Hal itu tak pernah dilakukan Cnadra sebelumnya, 'Ada apa dengan bocah ini?'.
Akhirnya Dinda mulai kesal dengan kedua pemuda itu, berbeda sekali dengan Andi yang kalem dan hanya bisa menonton pertengkaran pemuda yang lebih tua darinya itu.
Dinda langsung menegur Candra yang merupakan adik kandungnya, tak mungkin kan ia mengomeli anak orang.
Namun, Candra tidak paham situasinya, ia malah berkata kalau Dinda membela Rangga padahal ia hanya tak ingin mereka bertengkar dan menyuruh adiknya untuk berhenti.

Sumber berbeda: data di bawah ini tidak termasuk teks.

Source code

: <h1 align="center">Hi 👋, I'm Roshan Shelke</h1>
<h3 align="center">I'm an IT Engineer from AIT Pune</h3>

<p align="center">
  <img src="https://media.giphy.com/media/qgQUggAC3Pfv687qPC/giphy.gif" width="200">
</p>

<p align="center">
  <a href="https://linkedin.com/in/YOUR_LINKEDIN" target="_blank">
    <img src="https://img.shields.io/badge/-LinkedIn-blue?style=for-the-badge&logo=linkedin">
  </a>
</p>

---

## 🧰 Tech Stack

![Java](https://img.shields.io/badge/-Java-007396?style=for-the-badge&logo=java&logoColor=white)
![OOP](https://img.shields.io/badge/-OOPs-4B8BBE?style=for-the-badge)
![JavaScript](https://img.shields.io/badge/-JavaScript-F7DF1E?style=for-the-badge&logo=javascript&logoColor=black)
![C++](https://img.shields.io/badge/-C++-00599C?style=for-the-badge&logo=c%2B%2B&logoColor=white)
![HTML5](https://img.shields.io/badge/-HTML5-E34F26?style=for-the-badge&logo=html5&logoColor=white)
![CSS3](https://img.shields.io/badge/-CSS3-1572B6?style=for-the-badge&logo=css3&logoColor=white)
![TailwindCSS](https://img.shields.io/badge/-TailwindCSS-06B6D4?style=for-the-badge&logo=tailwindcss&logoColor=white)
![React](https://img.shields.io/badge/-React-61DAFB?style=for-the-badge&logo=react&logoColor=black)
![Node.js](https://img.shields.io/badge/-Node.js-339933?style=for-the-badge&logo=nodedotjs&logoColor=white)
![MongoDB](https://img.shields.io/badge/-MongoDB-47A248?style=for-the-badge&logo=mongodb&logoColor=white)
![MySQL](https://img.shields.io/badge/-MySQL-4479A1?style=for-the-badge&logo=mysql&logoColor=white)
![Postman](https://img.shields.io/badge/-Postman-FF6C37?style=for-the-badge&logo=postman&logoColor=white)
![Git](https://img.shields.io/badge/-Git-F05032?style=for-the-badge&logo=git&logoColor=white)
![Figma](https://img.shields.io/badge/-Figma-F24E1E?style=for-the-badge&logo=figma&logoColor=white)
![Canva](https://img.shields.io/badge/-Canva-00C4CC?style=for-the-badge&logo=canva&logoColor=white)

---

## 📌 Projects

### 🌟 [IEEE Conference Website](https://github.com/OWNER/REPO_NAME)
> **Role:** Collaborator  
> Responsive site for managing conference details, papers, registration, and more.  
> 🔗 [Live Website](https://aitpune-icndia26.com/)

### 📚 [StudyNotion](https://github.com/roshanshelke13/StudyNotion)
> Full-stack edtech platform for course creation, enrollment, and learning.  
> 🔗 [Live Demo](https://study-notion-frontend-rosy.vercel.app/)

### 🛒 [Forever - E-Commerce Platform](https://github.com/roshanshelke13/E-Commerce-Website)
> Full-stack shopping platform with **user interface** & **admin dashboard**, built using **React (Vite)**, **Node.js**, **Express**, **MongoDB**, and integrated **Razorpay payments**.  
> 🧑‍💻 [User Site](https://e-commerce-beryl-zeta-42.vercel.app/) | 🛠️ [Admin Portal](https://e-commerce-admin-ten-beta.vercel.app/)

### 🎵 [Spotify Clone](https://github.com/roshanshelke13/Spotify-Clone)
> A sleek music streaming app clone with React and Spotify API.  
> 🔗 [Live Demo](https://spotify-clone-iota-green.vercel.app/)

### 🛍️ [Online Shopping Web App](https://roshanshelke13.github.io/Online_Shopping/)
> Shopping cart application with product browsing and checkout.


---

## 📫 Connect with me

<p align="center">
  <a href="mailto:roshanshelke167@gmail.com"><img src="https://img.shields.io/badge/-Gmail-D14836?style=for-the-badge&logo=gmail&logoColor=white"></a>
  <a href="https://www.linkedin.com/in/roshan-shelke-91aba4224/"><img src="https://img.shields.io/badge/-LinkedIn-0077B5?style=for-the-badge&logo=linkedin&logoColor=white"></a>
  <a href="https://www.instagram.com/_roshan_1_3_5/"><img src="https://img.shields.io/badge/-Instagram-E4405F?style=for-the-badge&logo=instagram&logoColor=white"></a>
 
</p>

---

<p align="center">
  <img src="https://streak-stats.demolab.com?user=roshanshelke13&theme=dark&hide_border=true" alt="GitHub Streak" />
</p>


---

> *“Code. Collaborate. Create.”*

Rangga tersenyum lebar penuh kemenanga, ia merasa sedang dibela.
"Bukan marahin, Candra, gak ada yang bener kalian berdua. Udah makan dulu ayo! Mba pusing liat kalian begini," ujar Dinda halus.
"Tapi Rangga ...."
Dinda menatap Candra datar, "Udah makan."
Tanpa bisa membantah, Candra duduk dan makan dengan tampang suram. Sementara itu, Rangga tersenyum senang karena Dinda tak memarahinya.
•••
Malam harinya Dinda dan Bi Tati--salah satu pegawai di ruko orang tuanya, kebetulan rumahnya dekat jadi ia membantu Dinda menyiapkan dagangan esok hari. Ketika itu, Candra menghampiri Dinda dan kembali membahas soal Rangga.
"Rangga suka sama Mba Dinda, tahu."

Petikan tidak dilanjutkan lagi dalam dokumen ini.